> What is being asked:
Within the data that follows, how many lines carry the string "detection"? Give the number alone.

======== Data

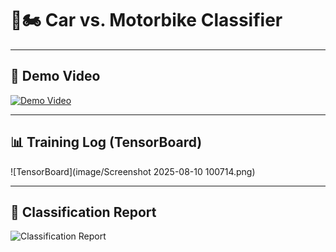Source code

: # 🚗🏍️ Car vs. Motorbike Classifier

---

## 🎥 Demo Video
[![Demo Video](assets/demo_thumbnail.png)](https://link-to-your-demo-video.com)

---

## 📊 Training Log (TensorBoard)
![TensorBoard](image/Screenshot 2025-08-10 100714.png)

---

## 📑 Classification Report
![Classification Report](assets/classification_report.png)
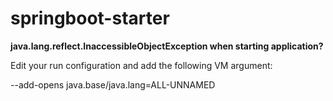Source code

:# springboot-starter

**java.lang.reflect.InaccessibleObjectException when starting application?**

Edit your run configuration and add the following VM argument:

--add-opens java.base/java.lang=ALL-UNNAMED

================
======== Data

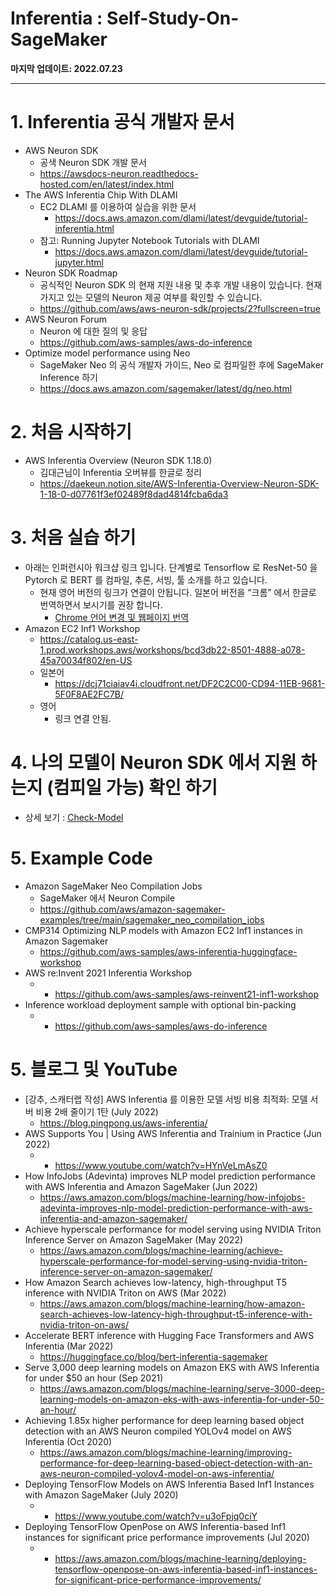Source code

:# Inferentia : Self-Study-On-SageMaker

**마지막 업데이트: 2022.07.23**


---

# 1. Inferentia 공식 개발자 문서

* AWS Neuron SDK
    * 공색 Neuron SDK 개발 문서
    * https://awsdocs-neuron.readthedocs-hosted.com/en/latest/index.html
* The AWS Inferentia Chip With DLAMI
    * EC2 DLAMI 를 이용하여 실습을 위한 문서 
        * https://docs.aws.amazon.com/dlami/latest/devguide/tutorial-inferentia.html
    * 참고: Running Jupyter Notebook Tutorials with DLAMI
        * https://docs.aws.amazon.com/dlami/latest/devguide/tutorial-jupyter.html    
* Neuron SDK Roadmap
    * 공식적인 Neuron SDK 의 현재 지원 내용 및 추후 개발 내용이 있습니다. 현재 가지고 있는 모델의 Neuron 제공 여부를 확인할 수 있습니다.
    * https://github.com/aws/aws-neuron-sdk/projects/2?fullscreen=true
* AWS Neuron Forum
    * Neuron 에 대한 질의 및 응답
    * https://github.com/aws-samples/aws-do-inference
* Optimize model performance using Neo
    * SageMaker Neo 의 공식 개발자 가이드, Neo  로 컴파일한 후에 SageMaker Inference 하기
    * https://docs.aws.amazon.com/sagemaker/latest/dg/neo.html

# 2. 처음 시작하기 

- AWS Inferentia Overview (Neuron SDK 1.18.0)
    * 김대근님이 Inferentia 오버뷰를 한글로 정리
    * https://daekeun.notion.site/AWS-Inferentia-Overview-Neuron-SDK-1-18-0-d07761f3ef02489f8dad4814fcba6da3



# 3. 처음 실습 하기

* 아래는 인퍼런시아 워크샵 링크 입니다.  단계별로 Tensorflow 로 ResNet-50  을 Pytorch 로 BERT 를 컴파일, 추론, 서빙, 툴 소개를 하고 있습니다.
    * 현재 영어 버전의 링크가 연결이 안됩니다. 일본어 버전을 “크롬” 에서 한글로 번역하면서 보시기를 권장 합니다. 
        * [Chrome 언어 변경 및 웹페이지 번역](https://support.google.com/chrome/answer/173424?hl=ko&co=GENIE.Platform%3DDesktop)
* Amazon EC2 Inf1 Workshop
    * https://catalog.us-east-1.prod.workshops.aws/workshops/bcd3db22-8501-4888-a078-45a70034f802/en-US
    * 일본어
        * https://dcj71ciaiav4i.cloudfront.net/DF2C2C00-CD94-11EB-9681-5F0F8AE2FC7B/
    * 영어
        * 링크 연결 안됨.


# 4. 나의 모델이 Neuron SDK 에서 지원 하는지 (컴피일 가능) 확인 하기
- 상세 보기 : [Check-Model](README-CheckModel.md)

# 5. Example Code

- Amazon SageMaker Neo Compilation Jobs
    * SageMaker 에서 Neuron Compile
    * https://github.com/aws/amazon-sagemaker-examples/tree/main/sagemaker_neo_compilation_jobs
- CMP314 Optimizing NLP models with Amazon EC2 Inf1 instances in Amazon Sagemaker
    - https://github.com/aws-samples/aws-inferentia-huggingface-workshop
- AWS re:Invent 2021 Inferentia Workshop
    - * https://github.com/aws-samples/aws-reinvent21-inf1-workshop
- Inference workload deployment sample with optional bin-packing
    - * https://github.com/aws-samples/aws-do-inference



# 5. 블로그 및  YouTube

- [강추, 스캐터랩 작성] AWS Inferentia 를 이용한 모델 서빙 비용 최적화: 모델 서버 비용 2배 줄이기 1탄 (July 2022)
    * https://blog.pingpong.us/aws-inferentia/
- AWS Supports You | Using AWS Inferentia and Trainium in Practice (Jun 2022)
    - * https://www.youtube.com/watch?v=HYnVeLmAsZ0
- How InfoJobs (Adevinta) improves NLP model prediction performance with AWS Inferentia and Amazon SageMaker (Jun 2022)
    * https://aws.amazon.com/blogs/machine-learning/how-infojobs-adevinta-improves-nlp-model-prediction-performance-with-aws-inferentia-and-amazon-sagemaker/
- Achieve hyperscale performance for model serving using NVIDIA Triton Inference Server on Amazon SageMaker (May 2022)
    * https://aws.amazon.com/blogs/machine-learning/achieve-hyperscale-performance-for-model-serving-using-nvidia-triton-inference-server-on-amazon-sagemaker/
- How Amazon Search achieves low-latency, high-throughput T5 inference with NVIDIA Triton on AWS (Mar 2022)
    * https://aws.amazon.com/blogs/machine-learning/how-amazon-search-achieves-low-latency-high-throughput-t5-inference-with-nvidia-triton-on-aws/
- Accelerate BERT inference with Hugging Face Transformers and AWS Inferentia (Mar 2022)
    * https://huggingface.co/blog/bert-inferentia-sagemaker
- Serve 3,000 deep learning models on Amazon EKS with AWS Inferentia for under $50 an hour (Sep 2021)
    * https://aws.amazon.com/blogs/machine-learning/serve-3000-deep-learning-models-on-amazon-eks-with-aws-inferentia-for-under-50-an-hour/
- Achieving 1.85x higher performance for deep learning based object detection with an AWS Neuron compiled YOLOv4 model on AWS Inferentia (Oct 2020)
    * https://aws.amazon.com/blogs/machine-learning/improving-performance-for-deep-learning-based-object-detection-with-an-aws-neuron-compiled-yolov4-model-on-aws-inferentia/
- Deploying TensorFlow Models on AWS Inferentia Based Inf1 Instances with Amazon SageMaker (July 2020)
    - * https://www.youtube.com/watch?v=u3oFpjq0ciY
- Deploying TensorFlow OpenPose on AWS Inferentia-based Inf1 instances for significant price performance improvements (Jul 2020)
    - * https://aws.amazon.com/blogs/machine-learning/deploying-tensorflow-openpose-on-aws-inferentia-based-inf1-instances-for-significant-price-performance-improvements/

================
======== Data

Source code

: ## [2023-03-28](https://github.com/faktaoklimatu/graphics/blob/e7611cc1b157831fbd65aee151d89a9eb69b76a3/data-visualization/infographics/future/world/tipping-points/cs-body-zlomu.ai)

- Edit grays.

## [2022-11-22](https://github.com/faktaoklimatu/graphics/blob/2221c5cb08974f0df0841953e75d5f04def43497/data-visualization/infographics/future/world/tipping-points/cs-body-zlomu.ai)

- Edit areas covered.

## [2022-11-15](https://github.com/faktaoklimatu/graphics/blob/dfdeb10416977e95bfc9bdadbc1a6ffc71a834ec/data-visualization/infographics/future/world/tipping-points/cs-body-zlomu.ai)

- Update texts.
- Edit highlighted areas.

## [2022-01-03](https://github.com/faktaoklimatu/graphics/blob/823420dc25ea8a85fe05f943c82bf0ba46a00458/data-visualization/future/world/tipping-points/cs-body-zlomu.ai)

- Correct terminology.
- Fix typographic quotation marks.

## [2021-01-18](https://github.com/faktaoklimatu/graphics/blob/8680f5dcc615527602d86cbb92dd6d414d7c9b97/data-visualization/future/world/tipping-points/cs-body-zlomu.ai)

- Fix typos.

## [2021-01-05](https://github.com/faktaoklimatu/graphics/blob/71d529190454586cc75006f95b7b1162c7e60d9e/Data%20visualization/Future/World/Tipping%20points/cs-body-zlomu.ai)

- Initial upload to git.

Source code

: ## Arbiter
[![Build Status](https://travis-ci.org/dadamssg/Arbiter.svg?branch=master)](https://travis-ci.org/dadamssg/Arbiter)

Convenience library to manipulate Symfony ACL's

================

> Written response:
2